INSTRUCTIONS TO FOLLOW: I would like every record below transcribed exactly as it is.

::::::::

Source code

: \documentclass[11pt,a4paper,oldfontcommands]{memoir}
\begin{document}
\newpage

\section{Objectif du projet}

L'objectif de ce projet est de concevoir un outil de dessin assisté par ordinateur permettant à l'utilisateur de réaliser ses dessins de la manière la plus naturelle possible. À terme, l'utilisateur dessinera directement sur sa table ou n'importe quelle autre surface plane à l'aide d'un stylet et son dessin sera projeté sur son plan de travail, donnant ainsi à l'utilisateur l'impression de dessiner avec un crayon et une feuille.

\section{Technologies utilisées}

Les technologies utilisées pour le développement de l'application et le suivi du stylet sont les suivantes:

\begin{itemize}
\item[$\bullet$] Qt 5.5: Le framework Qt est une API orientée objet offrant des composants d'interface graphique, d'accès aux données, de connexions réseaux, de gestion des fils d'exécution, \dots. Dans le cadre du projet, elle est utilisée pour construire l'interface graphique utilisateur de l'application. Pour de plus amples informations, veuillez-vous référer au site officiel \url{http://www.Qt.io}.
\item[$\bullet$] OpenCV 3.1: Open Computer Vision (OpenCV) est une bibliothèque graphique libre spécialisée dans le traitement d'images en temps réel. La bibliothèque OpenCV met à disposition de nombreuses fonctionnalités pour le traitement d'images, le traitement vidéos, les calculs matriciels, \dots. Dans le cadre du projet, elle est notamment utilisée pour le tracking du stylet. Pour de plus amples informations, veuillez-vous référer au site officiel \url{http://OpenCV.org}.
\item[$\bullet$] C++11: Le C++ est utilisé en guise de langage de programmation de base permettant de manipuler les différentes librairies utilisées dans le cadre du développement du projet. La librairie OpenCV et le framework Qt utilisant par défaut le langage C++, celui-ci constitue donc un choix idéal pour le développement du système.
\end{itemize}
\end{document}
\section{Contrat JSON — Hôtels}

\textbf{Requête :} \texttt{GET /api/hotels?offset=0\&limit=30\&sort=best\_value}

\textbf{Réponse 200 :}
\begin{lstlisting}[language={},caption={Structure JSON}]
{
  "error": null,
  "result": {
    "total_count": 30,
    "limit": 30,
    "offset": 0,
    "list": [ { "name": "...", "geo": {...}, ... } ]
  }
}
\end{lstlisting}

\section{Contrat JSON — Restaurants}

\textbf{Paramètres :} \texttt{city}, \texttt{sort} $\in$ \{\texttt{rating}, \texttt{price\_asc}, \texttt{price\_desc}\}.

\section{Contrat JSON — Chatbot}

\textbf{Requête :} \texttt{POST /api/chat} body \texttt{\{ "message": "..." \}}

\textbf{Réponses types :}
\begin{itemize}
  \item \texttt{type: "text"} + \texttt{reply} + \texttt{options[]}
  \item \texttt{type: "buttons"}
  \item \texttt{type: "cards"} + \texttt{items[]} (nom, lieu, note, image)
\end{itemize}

::::::::

OUTPUT FOR THIS TASK:
Source code

: \documentclass[11pt,a4paper,oldfontcommands]{memoir}
\begin{document}
\newpage

\section{Objectif du projet}

L'objectif de ce projet est de concevoir un outil de dessin assisté par ordinateur permettant à l'utilisateur de réaliser ses dessins de la manière la plus naturelle possible. À terme, l'utilisateur dessinera directement sur sa table ou n'importe quelle autre surface plane à l'aide d'un stylet et son dessin sera projeté sur son plan de travail, donnant ainsi à l'utilisateur l'impression de dessiner avec un crayon et une feuille.

\section{Technologies utilisées}

Les technologies utilisées pour le développement de l'application et le suivi du stylet sont les suivantes:

\begin{itemize}
\item[$\bullet$] Qt 5.5: Le framework Qt est une API orientée objet offrant des composants d'interface graphique, d'accès aux données, de connexions réseaux, de gestion des fils d'exécution, \dots. Dans le cadre du projet, elle est utilisée pour construire l'interface graphique utilisateur de l'application. Pour de plus amples informations, veuillez-vous référer au site officiel \url{http://www.Qt.io}.
\item[$\bullet$] OpenCV 3.1: Open Computer Vision (OpenCV) est une bibliothèque graphique libre spécialisée dans le traitement d'images en temps réel. La bibliothèque OpenCV met à disposition de nombreuses fonctionnalités pour le traitement d'images, le traitement vidéos, les calculs matriciels, \dots. Dans le cadre du projet, elle est notamment utilisée pour le tracking du stylet. Pour de plus amples informations, veuillez-vous référer au site officiel \url{http://OpenCV.org}.
\item[$\bullet$] C++11: Le C++ est utilisé en guise de langage de programmation de base permettant de manipuler les différentes librairies utilisées dans le cadre du développement du projet. La librairie OpenCV et le framework Qt utilisant par défaut le langage C++, celui-ci constitue donc un choix idéal pour le développement du système.
\end{itemize}
\end{document}
\section{Contrat JSON — Hôtels}

\textbf{Requête :} \texttt{GET /api/hotels?offset=0\&limit=30\&sort=best\_value}

\textbf{Réponse 200 :}
\begin{lstlisting}[language={},caption={Structure JSON}]
{
  "error": null,
  "result": {
    "total_count": 30,
    "limit": 30,
    "offset": 0,
    "list": [ { "name": "...", "geo": {...}, ... } ]
  }
}
\end{lstlisting}

\section{Contrat JSON — Restaurants}

\textbf{Paramètres :} \texttt{city}, \texttt{sort} $\in$ \{\texttt{rating}, \texttt{price\_asc}, \texttt{price\_desc}\}.

\section{Contrat JSON — Chatbot}

\textbf{Requête :} \texttt{POST /api/chat} body \texttt{\{ "message": "..." \}}

\textbf{Réponses types :}
\begin{itemize}
  \item \texttt{type: "text"} + \texttt{reply} + \texttt{options[]}
  \item \texttt{type: "buttons"}
  \item \texttt{type: "cards"} + \texttt{items[]} (nom, lieu, note, image)
\end{itemize}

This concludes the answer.